(Recorded data)

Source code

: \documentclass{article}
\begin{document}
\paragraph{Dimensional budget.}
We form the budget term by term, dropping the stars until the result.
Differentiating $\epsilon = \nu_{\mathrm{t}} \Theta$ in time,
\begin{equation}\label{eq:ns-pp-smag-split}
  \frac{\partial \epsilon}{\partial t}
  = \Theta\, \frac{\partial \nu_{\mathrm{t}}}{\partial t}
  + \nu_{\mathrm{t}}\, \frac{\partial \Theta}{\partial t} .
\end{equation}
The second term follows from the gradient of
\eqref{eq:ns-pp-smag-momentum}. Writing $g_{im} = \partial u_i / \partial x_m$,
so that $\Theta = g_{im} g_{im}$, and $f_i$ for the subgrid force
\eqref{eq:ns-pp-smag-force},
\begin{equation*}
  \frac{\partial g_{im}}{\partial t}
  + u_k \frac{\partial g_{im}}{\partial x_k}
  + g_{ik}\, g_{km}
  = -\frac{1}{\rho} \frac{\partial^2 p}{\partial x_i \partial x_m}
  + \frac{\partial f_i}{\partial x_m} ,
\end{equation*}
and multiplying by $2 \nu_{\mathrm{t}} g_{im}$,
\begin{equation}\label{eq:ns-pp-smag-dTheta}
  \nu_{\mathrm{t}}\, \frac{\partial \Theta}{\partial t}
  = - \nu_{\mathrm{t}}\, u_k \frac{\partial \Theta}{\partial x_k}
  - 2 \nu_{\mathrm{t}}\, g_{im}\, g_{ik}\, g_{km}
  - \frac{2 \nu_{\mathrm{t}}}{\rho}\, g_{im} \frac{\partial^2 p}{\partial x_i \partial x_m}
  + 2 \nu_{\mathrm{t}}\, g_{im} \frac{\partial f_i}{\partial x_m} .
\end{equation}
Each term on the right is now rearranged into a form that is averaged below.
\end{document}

• **PROBLEM**: Where a line in the records above contains the string "epsilon", return that line.

• **THE COMPLETED TASK**:
Differentiating $\epsilon = \nu_{\mathrm{t}} \Theta$ in time,
  \frac{\partial \epsilon}{\partial t}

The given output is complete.